Inspired by some discussion on the talkchess forum, I computed the perft number of 8x8 checkers for depth 24 with the same distributed implementation I used earlier to compute depths 1 to 23. Below you see the perft breakdown per move (called "divide") from the initial position for depths 22 to 24.
AartBik wrote:Inspired by some discussion on the talkchess forum, I computed the perft number of 8x8 checkers for depth 24 with the same distributed implementation I used earlier to compute depths 1 to 23. Below you see the perft breakdown per move (called "divide") from the initial position for depths 22 to 24.
When I was computing perft(22), I wanted to surprise you before you would have bettered your own record. Someone who I had confided in wrote me: "You definitely dont want to get into a perft one-upsmanship with Aart. His company has more computing resources than the governments of most countries!" I guess the next time someone like me or Murray Cash (the one on the talkchess forum who had already confirmed perft(23))wants to improve your perft numbers, this will have to be done in absolute secrecy.
BTW, did the total runtime for this computation still qualify as a "test run"? Are you allowed to give us any additional stats at all?
Rein Halbersma wrote:I guess the next time someone like me or Murray Cash (the one on the talkchess forum who had already confirmed perft(23))wants to improve your perft numbers, this will have to be done in absolute secrecy.
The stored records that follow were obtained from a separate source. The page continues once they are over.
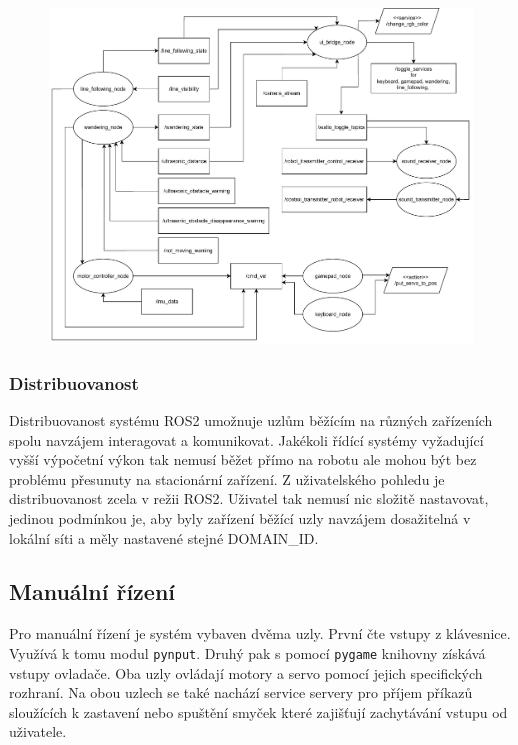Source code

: \begin{figure}[h!]
	\centering
	\includegraphics[scale=0.5]{obrazky-figures/controller_nodes.pdf}
	\caption{}
	\label{}
\end{figure}

\subsubsection{Distribuovanost}
Distribuovanost systému ROS2 umožnuje uzlům běžícím na různých zařízeních spolu navzájem interagovat a komunikovat. Jakékoli řídící systémy vyžadující vyšší výpočetní výkon tak nemusí běžet přímo na robotu ale mohou být bez problému přesunuty na stacionární zařízení. Z uživatelského pohledu je distribuovanost zcela v režii ROS2. Uživatel tak nemusí nic složitě nastavovat, jedinou podmínkou je, aby byly zařízení běžící uzly navzájem dosažitelná v lokální síti a měly nastavené stejné DOMAIN\_ID.

\subsection*{Manuální řízení}
Pro manuální řízení je systém vybaven dvěma uzly. První čte vstupy z klávesnice. Využívá k tomu modul \verb|pynput|. Druhý pak s pomocí \verb|pygame| knihovny získává vstupy ovladače. Oba uzly ovládají motory a servo pomocí jejich specifických rozhraní. Na obou uzlech se také nachází service servery pro příjem příkazů sloužících k zastavení nebo spuštění smyček které zajišťují zachytávání vstupu od uživatele.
Thanks Rein. I hope I did not spoil anyone's fun. I was just trying to have some fun myself
Hello Aart, I can finally verify perft(24) = 34651381875296000. Although I don't have breakdown figures (I have only just added that feature).
It took 4d 10:08:37 on my laptop to compute. Next: perft(25)!
murraycash wrote:Hello Aart, I can finally verify perft(24) = 34651381875296000. Although I don't have breakdown figures (I have only just added that feature).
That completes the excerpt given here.